NAUGATUCK — Borough officials backed a budget proposal for 2018-19 that increases spending by more than $1 million but is expected to reduce the mill rate slightly.
The Joint Boards of Mayor and Burgesses and Finance Monday night approved a $121.4 million budget proposal to send to a public hearing. The budget proposal increases spending by about $1.03 million, or 0.85 percent, over the current budget.
The bulk of the spending increase comes in insurance, which is going up $757,723, or 7.1 percent, to $11.4 million due primarily to increases in rates and workers’ compensation.
“I think it is a fair budget that takes into account the needs of the taxpayers while making sure we have a strong infrastructure to support the needs of the town,” Board of Finance Chairman Dan Sheridan said.
Despite spending going up, officials anticipate the mill rate will decrease by 0.15 mills, or 0.3 percent, to 48.4 mills, based on current revenue projections.
A mill is $1 for every $1,000 of assessed property value. Under a 48.4 mill rate, a taxpayer with property assessed at $150,000 would pay $7,260 in taxes, a decrease of $22.
Mayor N. Warren “Pete” Hess said the likely decrease in the mill rate comes despite the fact that the borough is expected to receive $3.7 million less from the state than in the current budget.
“The fact that we are not only able to hold the mill rate but reduce it slightly and still provide all the services, including paving roads at a much greater clip than in the past, shows that the entire finance board and burgesses did a great job with the budget,” Hess said.
The borough offset the loss in state aid and the overall spending increase with increases in other revenues.
The biggest chunk comes under general property taxes where officials project the borough will raise more than $3 million in 2018-19 than this fiscal year. There is a projected $1.85 million increase in motor vehicle taxes alone because the state is raising the cap on car taxes from 37 mills to 45 mills.
Under the budget proposal, the school budget would stay flat at roughly $61.68 million.
Earlier this month, the Board of Education presented a budget that sought an increase of $482,567. The finance board subsequently shaved off more than $166,000 from the request, and on Monday decided not to fund any increase for the school budget.
Members of the joint boards raised concerns over the size and frequency of surpluses in the school budget. The school board finished the 2016-17 fiscal year with a budget surplus of $525,681.
Even with a flat budget this fiscal year, the school board could have a surplus, officials said.

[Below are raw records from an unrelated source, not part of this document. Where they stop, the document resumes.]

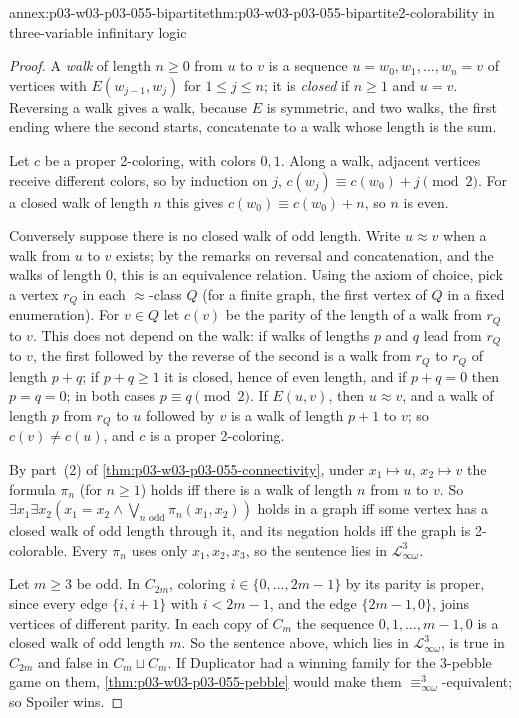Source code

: \begin{annexitem}{annex:p03-w03-p03-055-bipartite}{thm:p03-w03-p03-055-bipartite}{2-colorability in three-variable infinitary logic}
\begin{proof}
A \emph{walk} of length \(n\ge0\) from \(u\) to \(v\) is a sequence
\(u=w_0,w_1,\ldots,w_n=v\) of vertices with \(E(w_{j-1},w_j)\) for
\(1\le j\le n\); it is \emph{closed} if \(n\ge1\) and \(u=v\). Reversing a
walk gives a walk, because \(E\) is symmetric, and two walks, the first
ending where the second starts, concatenate to a walk whose length is the
sum.

Let \(c\) be a proper 2-coloring, with colors \(0,1\). Along a walk, adjacent
vertices receive different colors, so by induction on \(j\),
\(c(w_j)\equiv c(w_0)+j\pmod2\). For a closed walk of length \(n\) this gives
\(c(w_0)\equiv c(w_0)+n\), so \(n\) is even.

Conversely suppose there is no closed walk of odd length. Write
\(u\approx v\) when a walk from \(u\) to \(v\) exists; by the remarks on
reversal and concatenation, and the walks of length \(0\), this is an
equivalence relation. Using the axiom of choice, pick a vertex \(r_Q\) in
each \(\approx\)-class \(Q\) (for a finite graph, the first vertex of \(Q\)
in a fixed enumeration). For \(v\in Q\) let \(c(v)\) be the parity of the
length of a walk from \(r_Q\) to \(v\). This does not depend on the walk: if
walks of lengths \(p\) and \(q\) lead from \(r_Q\) to \(v\), the first
followed by the reverse of the second is a walk from \(r_Q\) to \(r_Q\) of
length \(p+q\); if \(p+q\ge1\) it is closed, hence of even length, and if
\(p+q=0\) then \(p=q=0\); in both cases \(p\equiv q\pmod2\). If \(E(u,v)\),
then \(u\approx v\), and a walk of length \(p\) from \(r_Q\) to \(u\)
followed by \(v\) is a walk of length \(p+1\) to \(v\); so
\(c(v)\neq c(u)\), and \(c\) is a proper 2-coloring.

By part~(2) of \cref{thm:p03-w03-p03-055-connectivity}, under
\(x_1\mapsto u\), \(x_2\mapsto v\) the formula \(\pi_n\) (for \(n\ge1\))
holds iff there is a walk of length \(n\) from \(u\) to \(v\). So
\(\exists x_1\exists x_2(x_1=x_2\wedge\bigvee_{n\text{ odd}}\pi_n(x_1,x_2))\)
holds in a graph iff some vertex has a closed walk of odd length through
it, and its negation holds iff the graph is 2-colorable. Every \(\pi_n\)
uses only \(x_1,x_2,x_3\), so the sentence lies in
\(\mathcal L^3_{\infty\omega}\).

Let \(m\ge3\) be odd. In \(C_{2m}\), coloring \(i\in\{0,\ldots,2m-1\}\) by its
parity is proper, since every edge \(\{i,i+1\}\) with \(i<2m-1\), and the edge
\(\{2m-1,0\}\), joins vertices of different parity. In each copy of \(C_m\)
the sequence \(0,1,\ldots,m-1,0\) is a closed walk of odd length \(m\). So
the sentence above, which lies in \(\mathcal L^3_{\infty\omega}\), is true in
\(C_{2m}\) and false in \(C_m\sqcup C_m\). If Duplicator had a winning family
for the \(3\)-pebble game on them, \cref{thm:p03-w03-p03-055-pebble} would make
them \(\equiv^3_{\infty\omega}\)-equivalent; so Spoiler wins.
\end{proof}
\end{annexitem}
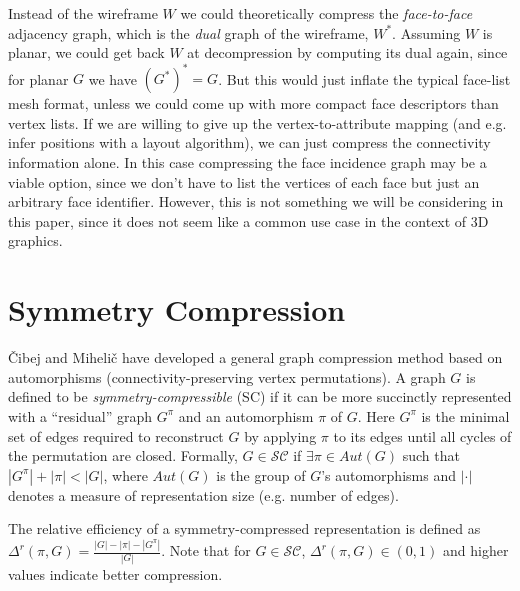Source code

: \documentclass{egpubl}
\begin{document}
Instead of the wireframe $W$ we could theoretically compress the \textit{face-to-face} 
adjacency graph, which is the \textit{dual} graph of the wireframe, $W^*$. Assuming $W$ is planar, we could get back $W$ at decompression by computing its dual again, since for planar $G$ we have $(G^*)^* = G$.
But this would just inflate the typical face-list mesh format, unless we could come up with more compact face descriptors than vertex lists.
If we are willing to give up the vertex-to-attribute mapping (and e.g. infer positions with a layout algorithm), we can just compress the connectivity information alone. In this case compressing the face incidence graph may be a viable option, since we don't have to list the vertices of each face but just an arbitrary face identifier.
However, this is not something we will be considering in this paper, since it does not seem like a common use case in the context of 3D graphics.


\section{Symmetry Compression}

Čibej and Mihelič \cite{cibej2021automorphisms} have developed a general graph compression method based on automorphisms (connectivity-preserving vertex permutations).
A graph $G$ is defined to be \textit{symmetry-compressible} (SC)
if it can be more succinctly represented with a ``residual'' graph $G^\pi$ and an automorphism  $\pi$ of $G$. Here $G^\pi$ is the minimal set of edges required to reconstruct $G$ by applying $\pi$ to its edges until all cycles of the permutation are closed.
Formally, $G \in \mathcal{S}\mathcal{C}$ if $\exists \pi \in Aut(G)$ such that $|G^\pi| + |\pi| < |G|$, where $Aut(G)$ is the group of $G$'s automorphisms and $|\cdot|$ denotes a measure of representation size (e.g. number of edges). 

The relative efficiency of a symmetry-compressed representation is defined as
$\Delta^r(\pi, G) = \frac{|G| - |\pi| - |G^\pi|}{|G|}$.
Note that for $G \in \mathcal{S}\mathcal{C}$, $\Delta^r(\pi, G) \in (0, 1)$ and higher values indicate better compression.
\end{document}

“They said last year that, if they took a big hit from the state to the tune of $1 million, they could absorb it,” Burgess Robert Neth said.
Sheridan, who felt there hadn’t been enough transparency with the school budget throughout the years, said any increase would raise the minimum budget requirement. Under state law, the Naugatuck school budget can’t be cut because the borough is an alliance district.
“It will be a fixed number forever because it constitutes a new minimum budget requirement. You’ll never be able to drop it below that,” Sheridan said.
The decision to keep education funding flat wasn’t unanimous as Hess, Deputy Mayor Laurie Taf Jackson, Burgess Bob Burns, and finance board members Diane Scinto, Sara Euvino and Robert Burke voted against it.
This would be the third year in a row the Board of Education hasn’t received an increase in its budget.
Another topic of debate among the joint boards was whether to fund the first payment for a new firetruck — $183,333 — under capital projects.
The payment in the 2018-19 budget would be the first of three for a new firetruck, which would replace Engine 5 at the Naugatuck Fire Department. The department is also looking to replace a ladder truck in the near future. The trucks are near the end of their lives, according to officials.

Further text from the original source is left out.